• **Plain-text document sources**:
━━━
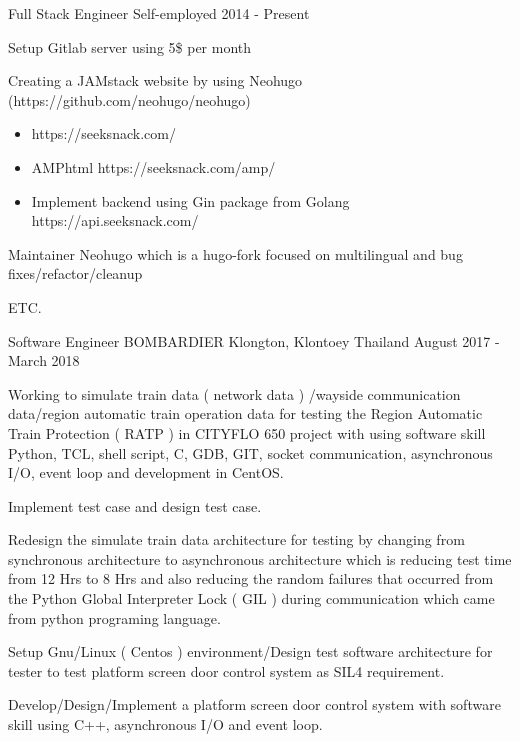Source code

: \begin{cventries}
  \cventry
    {Full Stack Engineer} %
    {Self-employed} %
    {} %
    {2014 - Present} %
    {
      \begin{cvitems} %
        \item {Setup Gitlab server using 5\$ per month}
        \item {Creating a JAMstack website by using Neohugo
              (https://github.com/neohugo/neohugo) }
         \begin{itemize}
           \item https://seeksnack.com/
           \item AMPhtml https://seeksnack.com/amp/
           \item Implement backend using Gin package from Golang
             https://api.seeksnack.com/
         \end{itemize}
        \item {Maintainer Neohugo which is a hugo-fork focused on multilingual and bug
    fixes/refactor/cleanup}
        \item {ETC.}
      \end{cvitems}
    }

  \cventry
    {Software Engineer} %
    {BOMBARDIER} %
    {Klongton, Klontoey Thailand} %
    {August 2017 - March 2018} %
    {
      \begin{cvitems} %
       \item {Working to simulate train data ( network data ) /wayside communication
       data/region automatic train operation data for testing the Region Automatic
               Train Protection ( RATP ) in CITYFLO 650 project with using software
               skill Python, TCL, shell script, C, GDB, GIT, socket communication,
               asynchronous I/O, event loop and development in CentOS.}
       \item {Implement test case and design test case.}
       \item {Redesign the simulate train data architecture for testing by changing
       from synchronous architecture to asynchronous architecture which is reducing test
               time from 12 Hrs to 8 Hrs and also reducing the random failures that
               occurred from the Python Global Interpreter Lock ( GIL ) during
               communication which came from python programing language.}
       \item {Setup Gnu/Linux ( Centos ) environment/Design test software architecture
       for tester to test platform screen door control system as SIL4 requirement.}
       \item {Develop/Design/Implement a platform screen door control system with
  software skill using C++, asynchronous I/O and event loop.}
      \end{cvitems}
    }


\end{cventries}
━━━
• **Task**: Return only those lines of the records that contain the string "simulate".

• **Answer section**:
       \item {Working to simulate train data ( network data ) /wayside communication
       \item {Redesign the simulate train data architecture for testing by changing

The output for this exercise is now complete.